E’ l’incipit di Lavorare stanca, di Cesare Pavese. Che, di suo, non c’entra nulla di nulla, con Mario e la sua storia. Però, potenza evocativa delle parole, queste le ho sempre trovate attinenti e ritagliate su misura anche per lui. In più c’è un altro divertente incrocio di termini su questo stesso testo: è il titolo stesso della poesia che entra in gioco, ed è per questo che ne parlo oggi.

Lavorare stanca. Già. Guardo divertito, su segnalazione di un amico, i dati di lettura dei post sulla beatificazione di Mario, in questo blog da due soldi, che sta andando avanti come può. I contatti vanno in calare costantemente, mi dice il mio amico con circospezione, e ieri si sono attestati su un misero dieci. Mentre me lo fa presente, per rincuorarmi ( non ci sarebbe  niente da rincuorare, perché non c’è nessun mio dispiacere al riguardo, ma lui non cancella quella traccia di costernazione nella voce ) mi dice: che vuoi, la gente, dopo un po’, si stanca a sentir parlare sempre di santità….

Quel gran genio del mio amico,! direbbe Mogol ,se fosse stato al posto mio quando scriveva  ” Sì, viaggiare” ( toh, ma è on the road anche la canzone: vedi come tutto si tiene?). Per confortare lo scribacchino, ha sparato una verità esistenziale di prim’ordine.

Sì: la gente si stanca. Noi ci si stanca. Io, in primo luogo, mi stanco.

E non solo a sentir parlare di santità: che sarebbe ancora il meno. Specie se a parlarne è un dilettante allo sbaraglio, come in questo caso. Ci si stanca anche a cercarla, la santità. Non parliamo poi di viverla. Mi sono sempre domandato perché ci si attardi, da secoli, in questo equivoco che ho più volte segnalato: credere che il santo sia qualcuno con una marcia in più, con un ingrediente misterioso che solo lui possiede, una specie di Dio in miniatura che zot!, lampeggia e sfavilla con le sue virtù eroiche sulla scena di aurea mediocritas del mondo. A chi giova portare avanti questa ambigua comunicazione?
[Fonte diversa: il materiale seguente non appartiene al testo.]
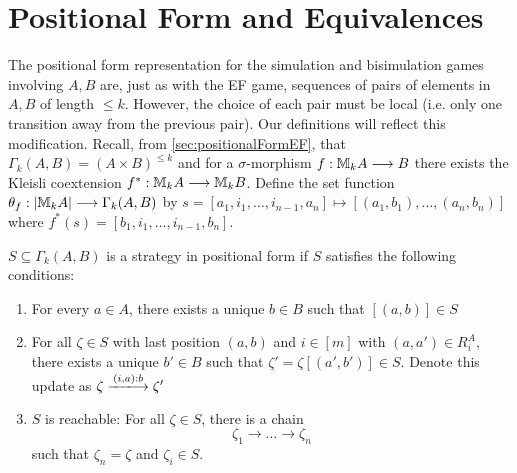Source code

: \section{Positional Form and Equivalences}\label{sec:positionalFormM}
The positional form representation for the simulation and bisimulation games involving $A,B$ are, just as with the EF game, sequences of pairs of elements in $A,B$ of length $\leq k$. However, the choice of each pair must be local (i.e. only one transition away from the previous pair). Our definitions will reflect this modification. Recall, from \ref{sec:positionalFormEF}, that $\Gamma_{k}(A,B) = (A \times B)^{\leq k}$ and for a $\sigma$-morphism $f:{\mathbb{M}_{k}A} \longrightarrow B$ there exists the Kleisli coextension $f^{*}:{\mathbb{M}_{k}A} \longrightarrow {\mathbb{M}_{k}B}$. Define the set function $\theta_{f}:|{\mathbb{M}_{k}A}| \longrightarrow \Gamma_{k}(A,B)$ by $s = [a_{1},i_{1},\dots,i_{n-1},a_{n}] \mapsto [(a_{1},b_{1}),\dots,(a_{n},b_{n})]$ where $f^{*}(s) = [b_{1},i_{1},\dots,i_{n-1},b_{n}]$. 
\begin{defn}
$S \subseteq \Gamma_{k}(A,B)$ is a strategy in positional form if $S$ satisfies the following conditions:
\begin{enumerate}[label=(S\arabic*),ref=S\arabic*,start=0]
\item For every $a \in A$, there exists a unique $b \in B$ such that $[(a,b)] \in S$ \label{eq:S1st}
\item For all $\zeta \in S$ with last position $(a,b)$ and $i \in [m]$ with $(a,a') \in R_{i}^{A}$, there exists a unique $b' \in B$ such that $\zeta' = \zeta[(a',b')] \in S$. Denote this update as $\zeta \xlongrightarrow{(i,a):b} \zeta'$ \label{eq:S2nd}
\item $S$ is reachable: For all $\zeta \in S$, there is a chain \label{eq:S3rd}
$$\zeta_{1} \longrightarrow \dots \longrightarrow \zeta_{n}$$
such that $\zeta_{n} = \zeta$ and $\zeta_{i} \in S$. 
\end{enumerate}
\end{defn}
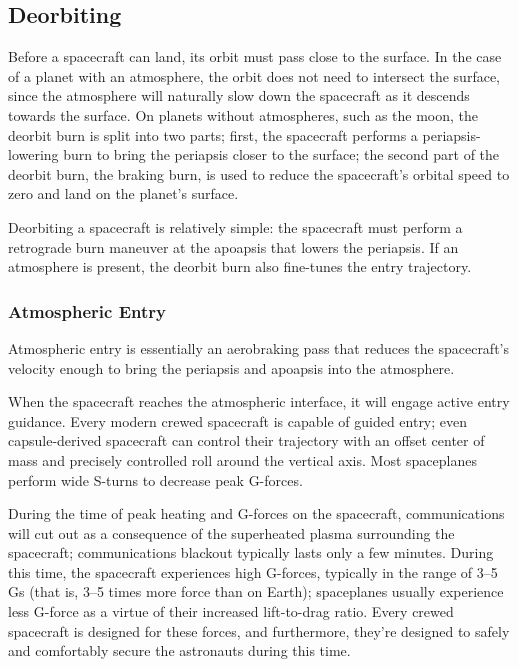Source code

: \subsection{Deorbiting}
\label{subsec:deorbiting}

Before a spacecraft can land, its orbit must pass close to the
surface. In the case of a planet with an atmosphere, the orbit does
not need to intersect the surface, since the atmosphere will naturally
slow down the spacecraft as it descends towards the surface. On
planets without atmospheres, such as the moon, the deorbit burn is
split into two parts; first, the spacecraft performs a
periapsis-lowering burn to bring the periapsis closer to the surface;
the second part of the deorbit burn, the braking burn, is used to
reduce the spacecraft's orbital speed to zero and land on the planet's
surface.

Deorbiting a spacecraft is relatively simple: the spacecraft must
perform a retrograde burn maneuver at the apoapsis that lowers the
periapsis. If an atmosphere is present, the deorbit burn also
fine-tunes the entry trajectory.

\subsubsection{Atmospheric Entry}
\label{subsubsec:atmospheric-entry}

Atmospheric entry is essentially an aerobraking pass that reduces the
spacecraft's velocity enough to bring the periapsis and apoapsis into
the atmosphere.


When the spacecraft reaches the atmospheric interface, it will engage
active entry guidance. Every modern crewed spacecraft is capable of
guided entry; even capsule-derived spacecraft can control their
trajectory with an offset center of mass and precisely controlled roll
around the vertical axis. Most spaceplanes perform wide S-turns to
decrease peak G-forces.


\illustrationsoon

During the time of peak heating and G-forces on the spacecraft,
communications will cut out as a consequence of the superheated plasma
surrounding the spacecraft; communications blackout typically lasts
only a few minutes. During this time, the spacecraft experiences high
G-forces, typically in the range of 3--5 Gs (that is, 3--5 times more
force than on Earth); spaceplanes usually experience less G-force as a
virtue of their increased lift-to-drag ratio. Every crewed spacecraft
is designed for these forces, and furthermore, they're designed to
safely and comfortably secure the astronauts during this time.


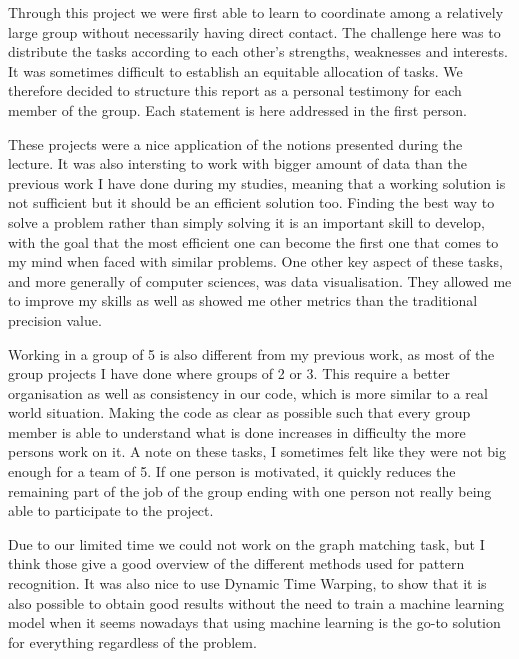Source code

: \documentclass{homework}
\begin{document}
\maketitle



Through this project we were first able to learn to coordinate among a relatively large group without necessarily having direct contact. The challenge here was to distribute the tasks according to each other's strengths, weaknesses and interests. It was sometimes difficult to establish an equitable allocation of tasks. We therefore decided to structure this report as a personal testimony for each member of the group. Each statement is here addressed in the first person.

These projects were a nice application of the notions presented during the lecture. It was also intersting to work with bigger amount of data than the previous work I have done during my studies, meaning that a working solution is not sufficient but it should be an efficient solution too. Finding the best way to solve a problem rather than simply solving it is an important skill to develop, with the goal that the most efficient one can become the first one that comes to my mind when faced with similar problems. One other key aspect of these tasks, and more generally of computer sciences, was data visualisation. They allowed me to improve my skills as well as showed me other metrics than the traditional precision value.

Working in a group of 5 is also different from my previous work, as most of the group projects I have done where groups of 2 or 3. This require a better organisation as well as consistency in our code, which is more similar to a real world situation. Making the code as clear as possible such that every group member is able to understand what is done increases in difficulty the more persons work on it. A note on these tasks, I sometimes felt like they were not big enough for a team of 5. If one person is motivated, it quickly reduces the remaining part of the job of the group ending with one person not really being able to participate to the project.

Due to our limited time we could not work on the graph matching task, but I think those give a good overview of the different methods used for pattern recognition. It was also nice to use Dynamic Time Warping, to show that it is also possible to obtain good results without the need to train a machine learning model when it seems nowadays that using machine learning is the go-to solution for everything regardless of the problem.
\end{document}
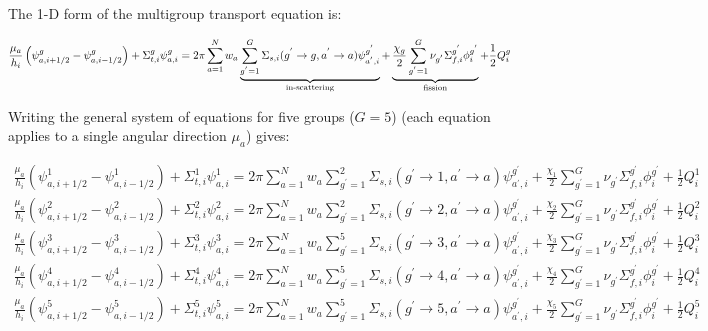 \documentclass[10pt]{article}
\newcommand*\circled[1]{\tikz[baseline=(char.base)]{
            \node[shape=circle,draw,inner sep=2pt] (char) {#1};}}
\begin{document}
\circled{4} The 1-D form of the multigroup transport equation is:

\begin{equation}
\frac{\mu_a}{h_i}\left(\psi_{a,i+1/2}^g-\psi_{a,i-1/2}^g\right)+\Sigma_{t,i}^g\psi_{a,i}^g=2\pi\sum_{a=1}^{N}w_a\underbrace{\sum_{g^{'}=1}^G\Sigma_{s,i}(g^{'}\rightarrow g, a^{'}\rightarrow a)\psi_{a^{'},i}^{g^{'}}}_\text{in-scattering}+\underbrace{\frac{\chi_g}{2}\sum_{g^{'}=1}^{G}\nu_{g^{'}}\Sigma_{f,i}^{g^{'}}\phi_{i}^{g^{'}}}_\text{fission}+\frac{1}{2}Q_i^g\\
\end{equation}

Writing the general system of equations for five groups (\(G=5\)) (each equation applies to a single angular direction \(\mu_a\)) gives:

\begin{equation}
\begin{aligned}
\frac{\mu_a}{h_i}\left(\psi_{a,i+1/2}^1-\psi_{a,i-1/2}^1\right)+\Sigma_{t,i}^1\psi_{a,i}^1=2\pi\sum_{a=1}^{N}w_a\sum_{g^{'}=1}^2\Sigma_{s,i}(g^{'}\rightarrow 1, a^{'}\rightarrow a)\psi_{a^{'},i}^{g^{'}}+\frac{\chi_1}{2}\sum_{g^{'}=1}^{G}\nu_{g^{'}}\Sigma_{f,i}^{g^{'}}\phi_{i}^{g^{'}}+\frac{1}{2}Q_i^1\\
\frac{\mu_a}{h_i}\left(\psi_{a,i+1/2}^2-\psi_{a,i-1/2}^2\right)+\Sigma_{t,i}^2\psi_{a,i}^2=2\pi\sum_{a=1}^{N}w_a\sum_{g^{'}=1}^2\Sigma_{s,i}(g^{'}\rightarrow 2, a^{'}\rightarrow a)\psi_{a^{'},i}^{g^{'}}+\frac{\chi_2}{2}\sum_{g^{'}=1}^{G}\nu_{g^{'}}\Sigma_{f,i}^{g^{'}}\phi_{i}^{g^{'}}+\frac{1}{2}Q_i^2\\
\frac{\mu_a}{h_i}\left(\psi_{a,i+1/2}^3-\psi_{a,i-1/2}^3\right)+\Sigma_{t,i}^3\psi_{a,i}^3=2\pi\sum_{a=1}^{N}w_a\sum_{g^{'}=1}^5\Sigma_{s,i}(g^{'}\rightarrow 3, a^{'}\rightarrow a)\psi_{a^{'},i}^{g^{'}}+\frac{\chi_3}{2}\sum_{g^{'}=1}^{G}\nu_{g^{'}}\Sigma_{f,i}^{g^{'}}\phi_{i}^{g^{'}}+\frac{1}{2}Q_i^3\\
\frac{\mu_a}{h_i}\left(\psi_{a,i+1/2}^4-\psi_{a,i-1/2}^4\right)+\Sigma_{t,i}^4\psi_{a,i}^4=2\pi\sum_{a=1}^{N}w_a\sum_{g^{'}=1}^5\Sigma_{s,i}(g^{'}\rightarrow 4, a^{'}\rightarrow a)\psi_{a^{'},i}^{g^{'}}+\frac{\chi_4}{2}\sum_{g^{'}=1}^{G}\nu_{g^{'}}\Sigma_{f,i}^{g^{'}}\phi_{i}^{g^{'}}+\frac{1}{2}Q_i^4\\
\frac{\mu_a}{h_i}\left(\psi_{a,i+1/2}^5-\psi_{a,i-1/2}^5\right)+\Sigma_{t,i}^5\psi_{a,i}^5=2\pi\sum_{a=1}^{N}w_a\sum_{g^{'}=1}^5\Sigma_{s,i}(g^{'}\rightarrow 5, a^{'}\rightarrow a)\psi_{a^{'},i}^{g^{'}}+\frac{\chi_5}{2}\sum_{g^{'}=1}^{G}\nu_{g^{'}}\Sigma_{f,i}^{g^{'}}\phi_{i}^{g^{'}}+\frac{1}{2}Q_i^5\\
\end{aligned}
\end{equation}
\end{document}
Non so darmi la risposta. Però sono arrivato a spiegarmi il perché abbia questo successo popolare travolgente attraverso i secoli e le generazioni. Secondo me perché, rappresentando così il santo, levo me stesso dagli impicci, allontano la prospettiva che quella roba lì ( bellissima, eh, ma da prendere con le molle, gran molle di due metri almeno!) venga a buttarmi all’aria la mia esistenzina comodina, programmatina, devotina, normalina.

Il santo, diciamocelo, se tirato giu’ dalle pale aureolate e dagli altarini, è più vicino a un matto che a una persona tranquilla e perbene. Di don Orione dicevano che fosse ” il folle di Dio” ( e a giudicare da certe foto, con quelle orecchie a sventola, la crapona rasata a zero, gli occhi accesi e un sorriso poco rassicurante, sarei pronto a scommettere che ci marciasse anche un poco sopra, divertendosi); don Bosco, cercarono di farlo internare un paio di volte; di Francesco d’Assisi, sappiamo la nomea che si fece scaraventando il magazzino del padre in strada e andandosene nudo come un verme per non aver più nulla che lo legasse al passato….La santità spaventa. E l’idea di lavorare per la santità, di doverci lavorare, scoprendone tutta la quotidiana fatica, la battaglia piccola e continua che richiede, tutta nascosta, senza gloria, senza affermazione di sè, senza gratificazioni di sorta…. quell’idea  lì, stanca , e tantissimo, solo a pensarci.

Il guaio  , e lo dico a me stesso, tanto per battermelo e ribattermelo nella capoccia, è che la santità, per un cristiano, NON è un optional. Il santo è, semplicemente, il cristiano “riuscito” . Per cui sì: lavorare, stanca. Lavorare ( per la santità),… stanca due volte.

Tanto vale saperlo, rimboccarsi le maniche, e prepararsi a scavare la trincea.